При таком раскладе для меня и всей компании привередников из Евралилля после разгрузки пломбированных вагонов, прибывавших к нам на вокзал Лилль-Фландрия первого марта и первого октября, оставались только страшные, старые, кривоногие, косоглазые, сопливые — и Миникайф.

В «Виадуке» пахло псиной, кошками, медведем и тюленем — всем вместе. Еще пахло потным гадом и шестьюдесятью потными подмышками тридцати забитых зэчек, работавших на кассах. Я вошел туда с твердым решением осуществить свой план по истреблению Миникайф и превращению ее в занавеску для душа.

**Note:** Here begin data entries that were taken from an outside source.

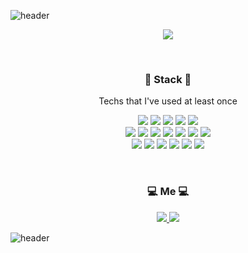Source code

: ![header](https://capsule-render.vercel.app/api?type=waving&color=timeGradient&height=150&text=Hello😀&animation=fadeIn&fontAlign=85&fontSize=50&fontAlignY=35)

<p align='center'>
  <a href="https://github.com/anuraghazra/github-readme-stats">
    <img src="https://github-readme-stats.vercel.app/api?username=GanghyeonSeo&count_private=true&show_icons=true&theme=tokyonight&bg_color=50,1A1B27,050F2C,22272E"/>
  </a>
</p>
<br>

<h3 align='center'>🔨 Stack 🔧</h3>
<p align='center'>Techs that I've used at least once</p>
<p align='center'>
  <img src="https://img.shields.io/badge/Python-3776AB?style=flat-square&logo=Python&logoColor=white"/>
  <img src="https://img.shields.io/badge/HTML5-E34F26?style=flat-square&logo=HTML5&logoColor=white"/>
  <img src="https://img.shields.io/badge/CSS3-1572B6?style=flat-square&logo=CSS3&logoColor=white"/>
  <img src="https://img.shields.io/badge/Sass-CC6699?style=flat-square&logo=Sass&logoColor=white"/>
  <img src="https://img.shields.io/badge/JavaScript-F7DF1E?style=flat-square&logo=JavaScript&logoColor=white"/>
  <br>
  <img src="https://img.shields.io/badge/Git-F05032?style=flat-square&logo=Git&logoColor=white"/>
  <img src="https://img.shields.io/badge/GitHub-181717?style=flat-square&logo=GitHub&logoColor=white"/>
  <img src="https://img.shields.io/badge/React-61DAFB?style=flat-square&logo=React&logoColor=white"/>
  <img src="https://img.shields.io/badge/Redux-764ABC?style=flat-square&logo=Redux&logoColor=white"/>
  <img src="https://img.shields.io/badge/Redux Saga-999999?style=flat-square&logo=Redux-Saga&logoColor=white"/>
  <img src="https://img.shields.io/badge/C-A8B9CC?style=flat-square&logo=C&logoColor=white"/>
  <img src="https://img.shields.io/badge/C++-00599C?style=flat-square&logo=C%2B%2B&logoColor=white"/>
  <br>
  <img src="https://img.shields.io/badge/Java-007396?style=flat-square&logo=Java&logoColor=white"/>
  <img src="https://img.shields.io/badge/Node.js-339933?style=flat-square&logo=node-dot-js&logoColor=white"/>
  <img src="https://img.shields.io/badge/Flask-000000?style=flat-square&logo=Flask&logoColor=white"/>
  <img src="https://img.shields.io/badge/MySQL-4479A1?style=flat-square&logo=MySQL&logoColor=white"/>
  <img src="https://img.shields.io/badge/Ubuntu-E95420?style=flat-square&logo=Ubuntu&logoColor=white"/>
  <img src="https://img.shields.io/badge/Firebase-FFCA28?style=flat-square&logo=Firebase&logoColor=white"/>
</p>
<br>
<h3 align='center'>💻 Me 💻</h3>
<p align='center'>
  <a href="mailto:sgh000109@gmail.com" target="_blank">
    <img src="https://img.shields.io/badge/Gmail-d14836?style=flat-square&logo=Gmail&logoColor=white"/>
  </a>
  <a href="https://www.linkedin.com/in/ganghyeon-seo">
    <img src="https://img.shields.io/badge/LinkedIn-0A66C2?style=flat-square&logo=LinkedIn&logoColor=white"/>
  </a>
</p>

![header](https://capsule-render.vercel.app/api?type=waving&section=footer&color=timeGradient&height=100)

Недолго думая, я направился в мясной отдел и выбрал кусок падали, которая, похоже, подыхала уже не один раз. Взял его и пошел в отдел молочных продуктов.

Там были стальные чаны, в которых еще оставалось на донышке молока, и батарея пластмассовых бутылок. Наполнявший их здоровенный детина сейчас, за отсутствием покупателей, сидел и грыз ногти.

— Как молоко? — спросил я и показал на первый чан.

— Тухлое, — проронил детина, грызя ноготь.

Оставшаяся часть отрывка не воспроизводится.